▶ Work instructions: Go through the entries, filter for the word "detailed", and copy every line that has it.

(Stored dataset items)
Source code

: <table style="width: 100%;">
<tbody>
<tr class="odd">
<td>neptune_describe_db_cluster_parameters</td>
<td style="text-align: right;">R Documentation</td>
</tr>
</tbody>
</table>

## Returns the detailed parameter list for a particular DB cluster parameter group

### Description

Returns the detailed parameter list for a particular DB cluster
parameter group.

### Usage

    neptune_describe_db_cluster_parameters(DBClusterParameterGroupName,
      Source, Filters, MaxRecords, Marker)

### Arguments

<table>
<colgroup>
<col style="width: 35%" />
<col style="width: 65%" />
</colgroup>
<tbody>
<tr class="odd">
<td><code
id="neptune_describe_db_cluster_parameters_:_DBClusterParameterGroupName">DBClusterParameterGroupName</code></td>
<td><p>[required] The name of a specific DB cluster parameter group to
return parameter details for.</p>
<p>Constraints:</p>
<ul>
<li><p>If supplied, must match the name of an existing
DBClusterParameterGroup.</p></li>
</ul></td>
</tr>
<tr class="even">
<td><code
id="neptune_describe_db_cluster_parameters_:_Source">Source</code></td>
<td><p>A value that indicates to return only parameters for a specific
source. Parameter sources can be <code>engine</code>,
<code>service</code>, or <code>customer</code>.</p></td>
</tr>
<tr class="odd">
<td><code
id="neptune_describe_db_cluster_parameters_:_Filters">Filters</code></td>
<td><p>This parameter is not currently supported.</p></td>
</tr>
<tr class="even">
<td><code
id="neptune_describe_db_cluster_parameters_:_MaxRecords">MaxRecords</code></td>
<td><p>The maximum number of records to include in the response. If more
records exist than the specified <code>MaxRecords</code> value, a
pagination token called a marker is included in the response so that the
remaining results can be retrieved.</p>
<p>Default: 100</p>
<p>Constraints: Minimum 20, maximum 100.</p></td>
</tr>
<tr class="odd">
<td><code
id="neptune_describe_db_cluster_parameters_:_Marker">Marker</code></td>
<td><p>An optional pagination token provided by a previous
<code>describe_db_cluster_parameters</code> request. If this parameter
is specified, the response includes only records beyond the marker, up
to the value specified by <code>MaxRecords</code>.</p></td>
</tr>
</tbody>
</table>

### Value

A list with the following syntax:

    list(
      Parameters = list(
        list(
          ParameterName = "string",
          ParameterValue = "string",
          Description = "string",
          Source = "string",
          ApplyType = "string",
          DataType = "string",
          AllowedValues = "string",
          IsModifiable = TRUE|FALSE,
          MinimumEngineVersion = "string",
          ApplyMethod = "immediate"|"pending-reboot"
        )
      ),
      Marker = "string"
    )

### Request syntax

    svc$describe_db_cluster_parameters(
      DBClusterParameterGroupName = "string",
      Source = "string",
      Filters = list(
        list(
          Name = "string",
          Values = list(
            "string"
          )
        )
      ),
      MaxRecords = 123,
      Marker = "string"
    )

--

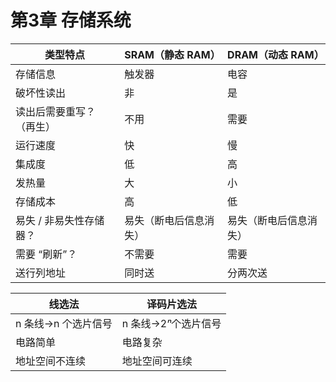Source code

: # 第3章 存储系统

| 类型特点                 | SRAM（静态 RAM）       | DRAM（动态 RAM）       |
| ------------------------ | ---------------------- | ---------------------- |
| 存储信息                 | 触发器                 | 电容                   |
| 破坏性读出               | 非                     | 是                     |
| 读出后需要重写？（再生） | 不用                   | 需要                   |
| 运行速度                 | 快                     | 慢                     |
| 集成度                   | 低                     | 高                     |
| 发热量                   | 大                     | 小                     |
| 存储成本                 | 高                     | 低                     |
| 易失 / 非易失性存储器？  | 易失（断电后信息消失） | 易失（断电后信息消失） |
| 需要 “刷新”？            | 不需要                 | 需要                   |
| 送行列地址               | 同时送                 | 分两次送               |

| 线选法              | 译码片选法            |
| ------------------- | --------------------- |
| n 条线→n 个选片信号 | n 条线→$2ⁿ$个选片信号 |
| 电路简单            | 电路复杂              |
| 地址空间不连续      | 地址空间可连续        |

--

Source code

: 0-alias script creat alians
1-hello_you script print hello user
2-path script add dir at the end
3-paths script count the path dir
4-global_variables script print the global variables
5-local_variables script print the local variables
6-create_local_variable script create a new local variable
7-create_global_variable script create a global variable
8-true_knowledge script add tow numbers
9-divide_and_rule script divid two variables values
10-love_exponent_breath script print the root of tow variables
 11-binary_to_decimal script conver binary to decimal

▶ Task solution:
## Returns the detailed parameter list for a particular DB cluster parameter group
Returns the detailed parameter list for a particular DB cluster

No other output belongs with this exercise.